Morgan has worked with 50 Olympians in a range of sports as a strength and conditioning specialist. He has been involved in weightlifting for more than 50 years as an athlete, coach, talent recruiter, anti-doping tester and competition organiser. He was also technical operations manager at the London 2012 Olympic Games.
Among the many elite weightlifters he has coached is Forrester Osei, chair of the IWF Athletes Commission. Osei spent much of his childhood in Ghana before returning to London, where he was born and where he played American football for eight years before switching sports.

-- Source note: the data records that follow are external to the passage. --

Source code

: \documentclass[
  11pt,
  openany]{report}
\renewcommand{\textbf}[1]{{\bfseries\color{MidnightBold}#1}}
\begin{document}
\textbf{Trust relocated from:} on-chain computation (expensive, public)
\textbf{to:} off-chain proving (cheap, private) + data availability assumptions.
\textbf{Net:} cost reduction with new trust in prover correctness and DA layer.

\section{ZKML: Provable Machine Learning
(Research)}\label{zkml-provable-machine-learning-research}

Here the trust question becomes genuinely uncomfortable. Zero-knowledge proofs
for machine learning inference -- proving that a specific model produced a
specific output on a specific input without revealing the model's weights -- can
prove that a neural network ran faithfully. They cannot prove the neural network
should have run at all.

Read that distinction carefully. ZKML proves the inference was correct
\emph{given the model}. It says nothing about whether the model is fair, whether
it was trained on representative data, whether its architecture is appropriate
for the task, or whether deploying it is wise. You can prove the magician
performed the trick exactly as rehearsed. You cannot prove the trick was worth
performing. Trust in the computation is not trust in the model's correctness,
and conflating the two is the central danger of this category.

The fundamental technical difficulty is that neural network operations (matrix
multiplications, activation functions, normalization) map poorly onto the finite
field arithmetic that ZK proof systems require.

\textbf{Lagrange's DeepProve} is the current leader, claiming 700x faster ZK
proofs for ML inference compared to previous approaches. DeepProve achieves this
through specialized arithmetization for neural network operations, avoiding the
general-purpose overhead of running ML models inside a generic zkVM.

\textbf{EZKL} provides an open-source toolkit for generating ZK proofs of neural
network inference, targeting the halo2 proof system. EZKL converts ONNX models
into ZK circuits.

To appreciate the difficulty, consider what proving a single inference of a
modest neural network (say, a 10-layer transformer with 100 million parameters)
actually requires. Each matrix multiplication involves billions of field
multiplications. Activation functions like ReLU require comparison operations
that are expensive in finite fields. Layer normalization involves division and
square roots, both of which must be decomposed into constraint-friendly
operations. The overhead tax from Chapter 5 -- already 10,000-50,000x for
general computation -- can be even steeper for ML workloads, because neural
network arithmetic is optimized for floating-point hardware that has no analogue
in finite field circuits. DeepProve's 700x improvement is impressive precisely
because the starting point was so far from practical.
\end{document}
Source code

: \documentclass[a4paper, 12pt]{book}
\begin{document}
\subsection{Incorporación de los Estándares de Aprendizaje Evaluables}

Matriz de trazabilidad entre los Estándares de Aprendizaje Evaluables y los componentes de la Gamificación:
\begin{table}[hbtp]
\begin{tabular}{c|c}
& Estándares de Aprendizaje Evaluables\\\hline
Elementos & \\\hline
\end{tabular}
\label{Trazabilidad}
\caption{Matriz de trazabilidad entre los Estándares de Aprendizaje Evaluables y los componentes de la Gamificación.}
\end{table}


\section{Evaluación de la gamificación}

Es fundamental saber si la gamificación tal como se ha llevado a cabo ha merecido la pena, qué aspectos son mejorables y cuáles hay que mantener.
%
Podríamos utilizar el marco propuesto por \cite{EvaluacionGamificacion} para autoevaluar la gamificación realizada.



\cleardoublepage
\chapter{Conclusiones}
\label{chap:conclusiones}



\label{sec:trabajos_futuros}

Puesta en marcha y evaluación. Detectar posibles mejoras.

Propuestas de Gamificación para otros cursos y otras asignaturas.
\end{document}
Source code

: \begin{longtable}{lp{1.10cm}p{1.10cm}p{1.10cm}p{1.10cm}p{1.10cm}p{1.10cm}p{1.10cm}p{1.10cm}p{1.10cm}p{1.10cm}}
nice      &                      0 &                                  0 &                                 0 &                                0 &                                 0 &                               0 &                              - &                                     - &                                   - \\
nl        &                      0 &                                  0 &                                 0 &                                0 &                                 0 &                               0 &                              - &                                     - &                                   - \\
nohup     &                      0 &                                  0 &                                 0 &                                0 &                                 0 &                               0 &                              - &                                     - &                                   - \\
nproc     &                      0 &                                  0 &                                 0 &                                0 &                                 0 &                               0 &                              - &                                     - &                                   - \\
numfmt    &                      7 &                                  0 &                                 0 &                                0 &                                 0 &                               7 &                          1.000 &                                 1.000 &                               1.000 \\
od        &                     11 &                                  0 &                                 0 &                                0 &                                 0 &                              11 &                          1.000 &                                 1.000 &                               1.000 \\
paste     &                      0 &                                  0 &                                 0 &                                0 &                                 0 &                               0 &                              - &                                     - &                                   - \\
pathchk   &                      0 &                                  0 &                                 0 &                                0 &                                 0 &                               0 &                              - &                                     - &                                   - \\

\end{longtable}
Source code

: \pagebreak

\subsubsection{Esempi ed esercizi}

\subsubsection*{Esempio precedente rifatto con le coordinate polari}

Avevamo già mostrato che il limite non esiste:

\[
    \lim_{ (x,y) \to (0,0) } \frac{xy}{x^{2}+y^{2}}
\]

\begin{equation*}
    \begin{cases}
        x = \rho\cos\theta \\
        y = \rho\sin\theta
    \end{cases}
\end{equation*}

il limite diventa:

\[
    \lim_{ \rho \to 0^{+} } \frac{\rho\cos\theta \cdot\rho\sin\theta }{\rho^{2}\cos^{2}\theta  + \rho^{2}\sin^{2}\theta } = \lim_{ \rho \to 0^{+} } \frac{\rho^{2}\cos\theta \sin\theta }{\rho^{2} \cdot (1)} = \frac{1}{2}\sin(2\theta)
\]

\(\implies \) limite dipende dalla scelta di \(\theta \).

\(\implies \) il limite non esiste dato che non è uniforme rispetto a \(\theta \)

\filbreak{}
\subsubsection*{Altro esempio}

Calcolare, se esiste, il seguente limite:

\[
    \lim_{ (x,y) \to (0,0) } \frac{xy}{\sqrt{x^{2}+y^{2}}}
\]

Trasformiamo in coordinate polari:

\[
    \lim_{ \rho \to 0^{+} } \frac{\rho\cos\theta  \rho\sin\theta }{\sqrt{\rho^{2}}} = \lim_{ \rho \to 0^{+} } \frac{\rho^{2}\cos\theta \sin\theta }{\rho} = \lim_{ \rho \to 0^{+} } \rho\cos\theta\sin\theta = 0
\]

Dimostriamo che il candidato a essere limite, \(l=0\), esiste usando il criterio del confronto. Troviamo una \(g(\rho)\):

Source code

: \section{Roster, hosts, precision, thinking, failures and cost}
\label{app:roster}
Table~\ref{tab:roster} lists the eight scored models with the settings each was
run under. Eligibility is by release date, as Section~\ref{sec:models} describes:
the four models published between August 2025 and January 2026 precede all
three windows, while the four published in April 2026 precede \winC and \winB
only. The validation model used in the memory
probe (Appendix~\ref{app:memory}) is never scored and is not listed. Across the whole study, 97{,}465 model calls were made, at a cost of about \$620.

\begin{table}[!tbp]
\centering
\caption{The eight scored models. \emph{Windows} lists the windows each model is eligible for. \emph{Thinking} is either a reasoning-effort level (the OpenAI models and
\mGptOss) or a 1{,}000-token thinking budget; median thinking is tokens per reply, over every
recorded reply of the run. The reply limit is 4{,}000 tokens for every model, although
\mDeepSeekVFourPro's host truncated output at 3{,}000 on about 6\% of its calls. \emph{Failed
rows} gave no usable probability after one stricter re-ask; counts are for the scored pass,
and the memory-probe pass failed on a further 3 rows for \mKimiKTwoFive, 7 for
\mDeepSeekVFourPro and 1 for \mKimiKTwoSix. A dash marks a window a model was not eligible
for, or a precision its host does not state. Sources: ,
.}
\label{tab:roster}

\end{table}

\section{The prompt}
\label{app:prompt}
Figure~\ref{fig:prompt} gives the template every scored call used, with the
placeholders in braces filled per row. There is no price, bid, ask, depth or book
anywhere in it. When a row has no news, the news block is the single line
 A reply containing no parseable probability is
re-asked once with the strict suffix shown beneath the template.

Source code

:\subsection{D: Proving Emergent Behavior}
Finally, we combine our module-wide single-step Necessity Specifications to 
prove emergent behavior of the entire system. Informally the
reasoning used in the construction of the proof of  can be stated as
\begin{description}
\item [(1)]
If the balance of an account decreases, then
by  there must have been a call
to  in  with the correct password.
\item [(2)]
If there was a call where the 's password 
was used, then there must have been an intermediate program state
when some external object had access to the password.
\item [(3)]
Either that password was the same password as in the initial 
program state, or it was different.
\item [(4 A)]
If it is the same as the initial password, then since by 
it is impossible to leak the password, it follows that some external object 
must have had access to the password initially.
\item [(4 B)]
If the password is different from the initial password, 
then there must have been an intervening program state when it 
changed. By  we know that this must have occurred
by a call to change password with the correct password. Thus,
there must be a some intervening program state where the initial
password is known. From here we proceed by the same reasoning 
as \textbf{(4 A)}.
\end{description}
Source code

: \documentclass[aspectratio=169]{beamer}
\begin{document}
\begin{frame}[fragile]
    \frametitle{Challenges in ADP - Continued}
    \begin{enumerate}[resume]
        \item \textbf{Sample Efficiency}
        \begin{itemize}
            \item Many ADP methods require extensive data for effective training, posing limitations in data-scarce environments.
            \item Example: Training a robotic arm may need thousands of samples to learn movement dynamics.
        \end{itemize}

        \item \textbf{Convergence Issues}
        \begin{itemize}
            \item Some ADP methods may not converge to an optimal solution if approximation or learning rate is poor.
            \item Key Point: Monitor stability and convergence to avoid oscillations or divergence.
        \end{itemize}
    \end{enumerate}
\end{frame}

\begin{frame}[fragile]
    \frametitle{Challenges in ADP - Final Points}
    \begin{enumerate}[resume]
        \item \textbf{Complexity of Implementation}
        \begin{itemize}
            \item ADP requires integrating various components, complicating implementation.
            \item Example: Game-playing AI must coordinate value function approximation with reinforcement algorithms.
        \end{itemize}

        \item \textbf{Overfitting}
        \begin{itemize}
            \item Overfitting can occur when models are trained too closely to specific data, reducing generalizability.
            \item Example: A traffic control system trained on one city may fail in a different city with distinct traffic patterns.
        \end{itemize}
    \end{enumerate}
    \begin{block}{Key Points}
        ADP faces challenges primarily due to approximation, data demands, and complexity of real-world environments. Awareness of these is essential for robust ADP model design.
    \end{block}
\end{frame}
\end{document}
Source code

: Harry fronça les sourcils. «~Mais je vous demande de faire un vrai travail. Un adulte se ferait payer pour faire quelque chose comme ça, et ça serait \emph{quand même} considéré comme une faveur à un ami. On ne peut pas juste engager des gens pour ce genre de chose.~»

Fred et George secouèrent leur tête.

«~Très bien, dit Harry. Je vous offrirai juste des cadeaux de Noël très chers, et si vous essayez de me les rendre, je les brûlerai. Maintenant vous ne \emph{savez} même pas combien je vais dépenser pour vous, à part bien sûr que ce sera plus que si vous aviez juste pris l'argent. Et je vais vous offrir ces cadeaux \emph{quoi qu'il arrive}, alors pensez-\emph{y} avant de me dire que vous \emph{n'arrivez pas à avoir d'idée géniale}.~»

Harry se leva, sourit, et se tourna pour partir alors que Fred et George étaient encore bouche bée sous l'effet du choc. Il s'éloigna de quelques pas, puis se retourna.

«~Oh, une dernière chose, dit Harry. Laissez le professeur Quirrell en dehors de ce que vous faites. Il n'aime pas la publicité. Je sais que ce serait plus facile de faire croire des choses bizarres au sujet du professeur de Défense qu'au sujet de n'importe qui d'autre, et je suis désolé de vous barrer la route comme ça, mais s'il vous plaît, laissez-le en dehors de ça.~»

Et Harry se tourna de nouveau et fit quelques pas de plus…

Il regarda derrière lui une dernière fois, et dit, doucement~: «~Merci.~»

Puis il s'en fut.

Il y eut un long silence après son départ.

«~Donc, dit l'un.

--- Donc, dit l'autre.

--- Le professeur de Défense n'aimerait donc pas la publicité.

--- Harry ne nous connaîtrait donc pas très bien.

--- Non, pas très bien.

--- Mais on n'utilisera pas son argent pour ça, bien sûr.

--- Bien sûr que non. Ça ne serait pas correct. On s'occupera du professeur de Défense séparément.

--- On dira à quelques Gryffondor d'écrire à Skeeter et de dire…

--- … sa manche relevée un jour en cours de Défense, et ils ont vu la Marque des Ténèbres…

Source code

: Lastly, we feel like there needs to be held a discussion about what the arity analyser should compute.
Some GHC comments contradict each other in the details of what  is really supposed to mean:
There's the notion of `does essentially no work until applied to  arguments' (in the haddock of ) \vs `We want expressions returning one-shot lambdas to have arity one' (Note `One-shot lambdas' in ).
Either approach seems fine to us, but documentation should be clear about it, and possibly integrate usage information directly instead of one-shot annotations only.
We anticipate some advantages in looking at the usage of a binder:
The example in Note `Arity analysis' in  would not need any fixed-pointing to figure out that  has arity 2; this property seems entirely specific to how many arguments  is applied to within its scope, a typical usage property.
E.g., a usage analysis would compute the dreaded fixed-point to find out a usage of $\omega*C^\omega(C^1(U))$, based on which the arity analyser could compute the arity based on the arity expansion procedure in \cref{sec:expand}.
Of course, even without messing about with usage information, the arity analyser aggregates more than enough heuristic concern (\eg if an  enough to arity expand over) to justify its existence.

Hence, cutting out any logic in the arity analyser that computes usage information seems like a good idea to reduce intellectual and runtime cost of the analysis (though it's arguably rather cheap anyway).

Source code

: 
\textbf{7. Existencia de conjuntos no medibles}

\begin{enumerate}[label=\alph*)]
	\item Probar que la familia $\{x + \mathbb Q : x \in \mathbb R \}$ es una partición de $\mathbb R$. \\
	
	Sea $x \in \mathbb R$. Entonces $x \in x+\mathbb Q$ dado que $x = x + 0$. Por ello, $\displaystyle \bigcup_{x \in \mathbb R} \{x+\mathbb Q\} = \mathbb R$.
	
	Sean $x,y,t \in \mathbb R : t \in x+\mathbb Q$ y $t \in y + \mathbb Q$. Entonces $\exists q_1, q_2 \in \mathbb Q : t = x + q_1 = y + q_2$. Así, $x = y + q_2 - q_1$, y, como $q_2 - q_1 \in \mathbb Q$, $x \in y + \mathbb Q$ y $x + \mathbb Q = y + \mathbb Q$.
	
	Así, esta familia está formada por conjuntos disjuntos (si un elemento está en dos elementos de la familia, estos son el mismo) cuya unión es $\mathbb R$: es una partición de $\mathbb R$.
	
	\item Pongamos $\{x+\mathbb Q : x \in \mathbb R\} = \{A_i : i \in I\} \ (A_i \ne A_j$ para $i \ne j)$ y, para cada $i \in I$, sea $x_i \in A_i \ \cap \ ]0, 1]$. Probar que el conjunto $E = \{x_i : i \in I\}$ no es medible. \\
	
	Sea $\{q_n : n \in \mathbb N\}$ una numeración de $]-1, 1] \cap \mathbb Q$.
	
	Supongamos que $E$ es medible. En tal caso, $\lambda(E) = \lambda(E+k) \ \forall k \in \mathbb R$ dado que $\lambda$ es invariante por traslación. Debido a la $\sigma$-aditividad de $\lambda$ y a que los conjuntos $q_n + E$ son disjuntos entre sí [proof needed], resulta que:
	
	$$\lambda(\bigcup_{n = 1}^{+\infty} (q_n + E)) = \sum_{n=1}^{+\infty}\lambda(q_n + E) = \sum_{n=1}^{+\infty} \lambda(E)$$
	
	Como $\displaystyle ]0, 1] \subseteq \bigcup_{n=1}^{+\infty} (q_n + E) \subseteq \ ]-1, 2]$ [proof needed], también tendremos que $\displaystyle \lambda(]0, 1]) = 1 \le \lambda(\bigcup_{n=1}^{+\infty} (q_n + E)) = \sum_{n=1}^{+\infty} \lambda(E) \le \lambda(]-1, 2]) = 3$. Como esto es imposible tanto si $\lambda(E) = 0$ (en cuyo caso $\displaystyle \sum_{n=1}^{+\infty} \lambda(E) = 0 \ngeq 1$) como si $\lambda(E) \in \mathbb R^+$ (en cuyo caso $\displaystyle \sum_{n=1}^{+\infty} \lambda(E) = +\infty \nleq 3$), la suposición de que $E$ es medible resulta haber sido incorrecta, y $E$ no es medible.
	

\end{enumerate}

Morgan, a lifelong physical training instructor in the police force, is famed for encouraging athletes away from their chosen sport and into weightlifting. “Nowadays they call it talent transfer. Back then I called it nicking people from other sports,” he said.
Keith Morgan with Jo Calvino
Others who switched included Myrtle Augee from shot put and Tokyo Olympian Emily Godley from pole vault, the last two British women to win senior European titles, 26 years apart. Morgan also helped Jo Calvino, who was competition manager for weightlifting at the Birmingham 2022 Commonwealth Games, to switch from diving.
Morgan has coached lifters from nine countries including the United States, Germany, Jamaica, Cyprus, and Ghana. In other sports he has worked with the Olympic diving and decathlon gold medallists Tom Daley and Daley Thompson, javelin world record holder Steve Backley, England rugby player Kyle Sinckler and heavyweight boxing world champion David Haye.
“I’ve worked in about 25 sports and been to 20 World Championships,” said Morgan. “It’s been very rewarding to work with so many athletes and see them do well. I’ve had a very interesting time in sport, and weightlifting has always been right at the heart of it.”
Keith Morgan with a group of athletes, including Forrester Osei (far right)
In 1980 Morgan was selected for the Olympic Games in bobsleigh. He was the first non-military athlete ever to make the Olympic team, but he suffered an injury before the Games and had to stand down. An injury also brought an early end to his weightlifting career, in which he won medals in international police competitions.
Morgan, a coach for 50 years, worked with women weightlifters before they were officially welcomed into the sport by the IWF in the 1980s. “I organised the first British Championship for women in 1986, when we had about 60 female lifters,” Morgan said. “It was very hard back then because so many people didn’t want women in weightlifting. It helped that we had some high-profile throwers from track and field, like Myrtle Augee and Judy Oakes.”
Osei lifted at Tokyo 2020 and is trying to qualify for Paris 2024. He said, “I got where I am in weightlifting because of Keith, who has been an inspiration and a great motivator. He can be hard on his athletes but that’s what you have to be.
“When I first asked him to coach me because I wanted to be a weightlifter, he said, ‘You won’t be able to do it.’ So I trained very hard, made some huge squats and then he said, ‘OK, we’ll give it a go.’
“He trained me at the London Weightlifting Club, which is one of the best in the country thanks to his own efforts over the years. I’ve seen him bring through so many athletes in so many sports from so many countries. Keith really deserves this award and the recognition that comes with it.”
Morgan will be 73 when he receives the award later this year, probably at Buckingham Palace.
Britain’s Prime Minister Rishi Sunak said of the award winners announced recently, “The New Year Honours List recognises the exceptional achievements of people across the country and those who have shown the highest commitment to selflessness and compassion. To all honourees, you are the pride of this country and an inspiration to us all.”